Post
Topic
Board Bitcoin Discussion
Re: Bitcoin Fee Experiment May 9 2016
by
Itoo
on 10/05/2016, 05:51:04 UTC

And were you sending a fraction of a large input, or a combination of lots of small inputs. Both transaction 3 and transaction 4 look like you were sending a combination of lots of small inputs, combined with a large fee. It got confirmed quickly because of the large fee.

What you really need to do is standardize the fee - make them all 0.0001, and vary the amounts (outputs made up of one big input or lots of small inputs). That way you will be able to see whether the miners make you wait or not.

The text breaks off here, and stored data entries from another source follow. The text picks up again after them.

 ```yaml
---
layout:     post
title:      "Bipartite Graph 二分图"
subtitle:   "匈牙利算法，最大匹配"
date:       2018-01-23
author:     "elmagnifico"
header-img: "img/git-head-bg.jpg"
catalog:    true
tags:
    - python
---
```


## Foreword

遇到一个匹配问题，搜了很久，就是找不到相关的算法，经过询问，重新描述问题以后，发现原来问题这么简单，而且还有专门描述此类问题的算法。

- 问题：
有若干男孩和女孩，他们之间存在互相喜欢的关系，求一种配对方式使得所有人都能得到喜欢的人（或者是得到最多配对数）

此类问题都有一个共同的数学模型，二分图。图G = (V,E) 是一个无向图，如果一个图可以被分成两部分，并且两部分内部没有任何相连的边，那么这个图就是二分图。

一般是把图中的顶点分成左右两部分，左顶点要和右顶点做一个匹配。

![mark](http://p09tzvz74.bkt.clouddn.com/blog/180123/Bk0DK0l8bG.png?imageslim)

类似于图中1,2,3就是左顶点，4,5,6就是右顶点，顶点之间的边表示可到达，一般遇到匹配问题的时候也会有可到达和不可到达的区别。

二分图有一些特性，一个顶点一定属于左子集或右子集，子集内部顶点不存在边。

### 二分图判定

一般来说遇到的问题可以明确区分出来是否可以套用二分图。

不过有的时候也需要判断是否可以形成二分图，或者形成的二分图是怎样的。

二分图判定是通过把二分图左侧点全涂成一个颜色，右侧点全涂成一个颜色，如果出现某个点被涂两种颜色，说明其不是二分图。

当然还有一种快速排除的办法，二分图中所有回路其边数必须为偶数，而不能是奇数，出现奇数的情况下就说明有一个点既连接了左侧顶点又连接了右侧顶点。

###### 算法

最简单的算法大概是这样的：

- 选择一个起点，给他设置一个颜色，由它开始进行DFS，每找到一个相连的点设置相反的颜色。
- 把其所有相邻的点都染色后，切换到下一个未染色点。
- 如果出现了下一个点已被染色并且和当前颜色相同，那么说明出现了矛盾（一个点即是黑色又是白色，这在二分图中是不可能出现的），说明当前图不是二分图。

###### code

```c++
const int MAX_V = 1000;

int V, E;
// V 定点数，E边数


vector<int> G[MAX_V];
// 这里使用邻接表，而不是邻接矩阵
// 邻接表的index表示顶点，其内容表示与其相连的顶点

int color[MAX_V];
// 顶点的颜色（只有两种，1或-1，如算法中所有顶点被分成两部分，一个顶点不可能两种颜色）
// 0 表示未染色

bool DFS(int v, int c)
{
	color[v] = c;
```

Also, the protocol says you can send an aged input for zero fee if the kilobytes are low. According to the wiki, "a transaction was safe to send without fees if these conditions were met:

    It is smaller than 1,000 bytes.
    All outputs are 0.01 BTC or larger.
    Its priority is large enough"

Test it out and see if it works. Bitcoiners have spent the last seven years telling everyone that you can send "free" or for a minimal fee - so that is what most bitcoiners do. The question is, is that still true.

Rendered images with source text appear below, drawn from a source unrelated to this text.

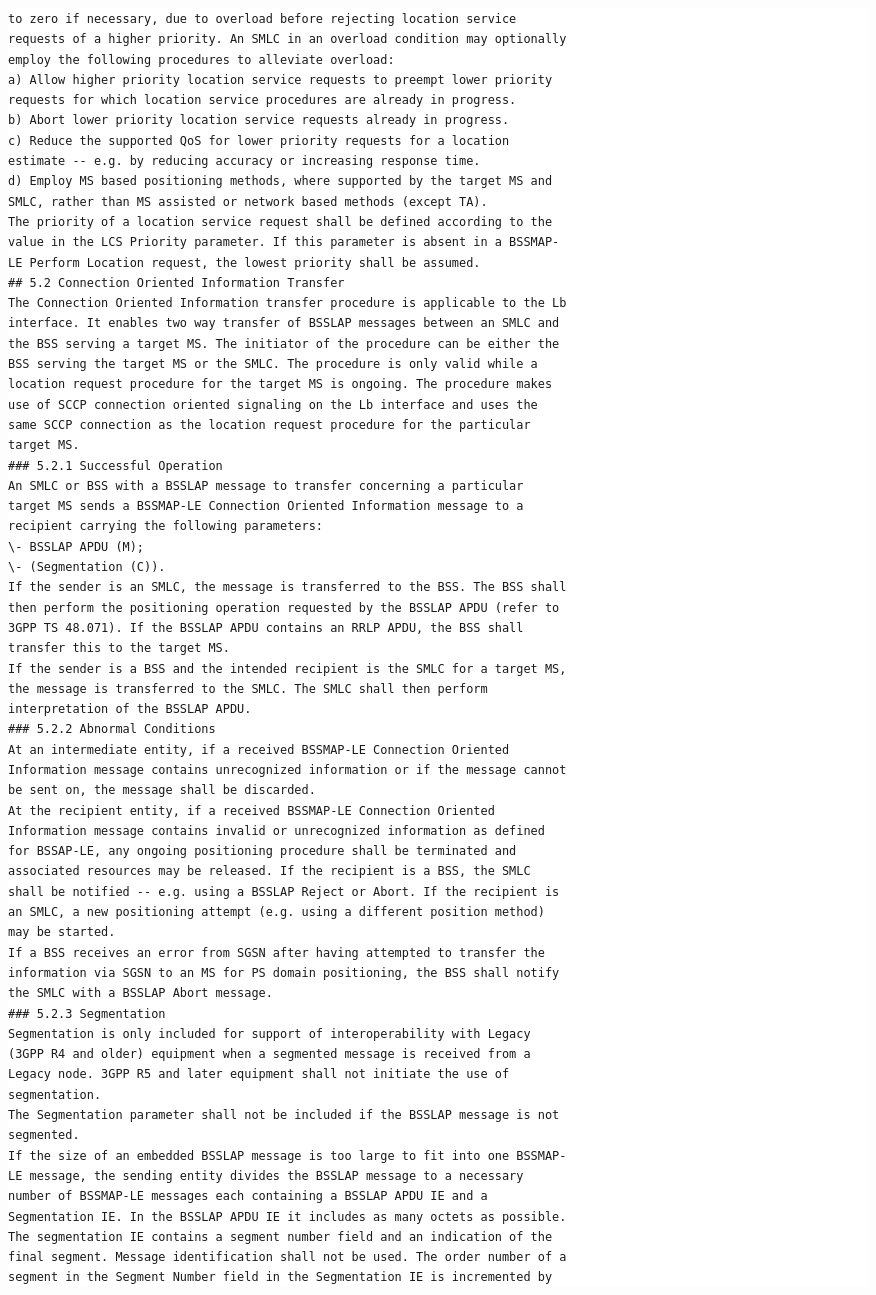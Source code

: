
 ```{=html}
to zero if necessary, due to overload before rejecting location service
requests of a higher priority. An SMLC in an overload condition may optionally
employ the following procedures to alleviate overload:
a) Allow higher priority location service requests to preempt lower priority
requests for which location service procedures are already in progress.
b) Abort lower priority location service requests already in progress.
c) Reduce the supported QoS for lower priority requests for a location
estimate -- e.g. by reducing accuracy or increasing response time.
d) Employ MS based positioning methods, where supported by the target MS and
SMLC, rather than MS assisted or network based methods (except TA).
The priority of a location service request shall be defined according to the
value in the LCS Priority parameter. If this parameter is absent in a BSSMAP-
LE Perform Location request, the lowest priority shall be assumed.
## 5.2 Connection Oriented Information Transfer
The Connection Oriented Information transfer procedure is applicable to the Lb
interface. It enables two way transfer of BSSLAP messages between an SMLC and
the BSS serving a target MS. The initiator of the procedure can be either the
BSS serving the target MS or the SMLC. The procedure is only valid while a
location request procedure for the target MS is ongoing. The procedure makes
use of SCCP connection oriented signaling on the Lb interface and uses the
same SCCP connection as the location request procedure for the particular
target MS.
### 5.2.1 Successful Operation
An SMLC or BSS with a BSSLAP message to transfer concerning a particular
target MS sends a BSSMAP-LE Connection Oriented Information message to a
recipient carrying the following parameters:
\- BSSLAP APDU (M);
\- (Segmentation (C)).
If the sender is an SMLC, the message is transferred to the BSS. The BSS shall
then perform the positioning operation requested by the BSSLAP APDU (refer to
3GPP TS 48.071). If the BSSLAP APDU contains an RRLP APDU, the BSS shall
transfer this to the target MS.
If the sender is a BSS and the intended recipient is the SMLC for a target MS,
the message is transferred to the SMLC. The SMLC shall then perform
interpretation of the BSSLAP APDU.
### 5.2.2 Abnormal Conditions
At an intermediate entity, if a received BSSMAP-LE Connection Oriented
Information message contains unrecognized information or if the message cannot
be sent on, the message shall be discarded.
At the recipient entity, if a received BSSMAP-LE Connection Oriented
Information message contains invalid or unrecognized information as defined
for BSSAP-LE, any ongoing positioning procedure shall be terminated and
associated resources may be released. If the recipient is a BSS, the SMLC
shall be notified -- e.g. using a BSSLAP Reject or Abort. If the recipient is
an SMLC, a new positioning attempt (e.g. using a different position method)
may be started.
If a BSS receives an error from SGSN after having attempted to transfer the
information via SGSN to an MS for PS domain positioning, the BSS shall notify
the SMLC with a BSSLAP Abort message.
### 5.2.3 Segmentation
Segmentation is only included for support of interoperability with Legacy
(3GPP R4 and older) equipment when a segmented message is received from a
Legacy node. 3GPP R5 and later equipment shall not initiate the use of
segmentation.
The Segmentation parameter shall not be included if the BSSLAP message is not
segmented.
If the size of an embedded BSSLAP message is too large to fit into one BSSMAP-
LE message, the sending entity divides the BSSLAP message to a necessary
number of BSSMAP-LE messages each containing a BSSLAP APDU IE and a
Segmentation IE. In the BSSLAP APDU IE it includes as many octets as possible.
The segmentation IE contains a segment number field and an indication of the
final segment. Message identification shall not be used. The order number of a
segment in the Segment Number field in the Segmentation IE is incremented by
```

I sent a combination of a lot of small inputs in each case. Correct 3 and 4 were larger than the others, with more data of similar size inputs. The others were less inputs, with fees that were comparably smaller than the difference in size/number of inputs.

Great suggestion, there are a few ways I could change it up to get more accurate data. Next time I do this (if I can ever find the time to do it right) I'll incorporate that and some other ideas to make the test more scientific and thorough.

Those are great things to keep in mind and I'll refer back to this next time I run a test to remind me the kind of things I should keep in mind.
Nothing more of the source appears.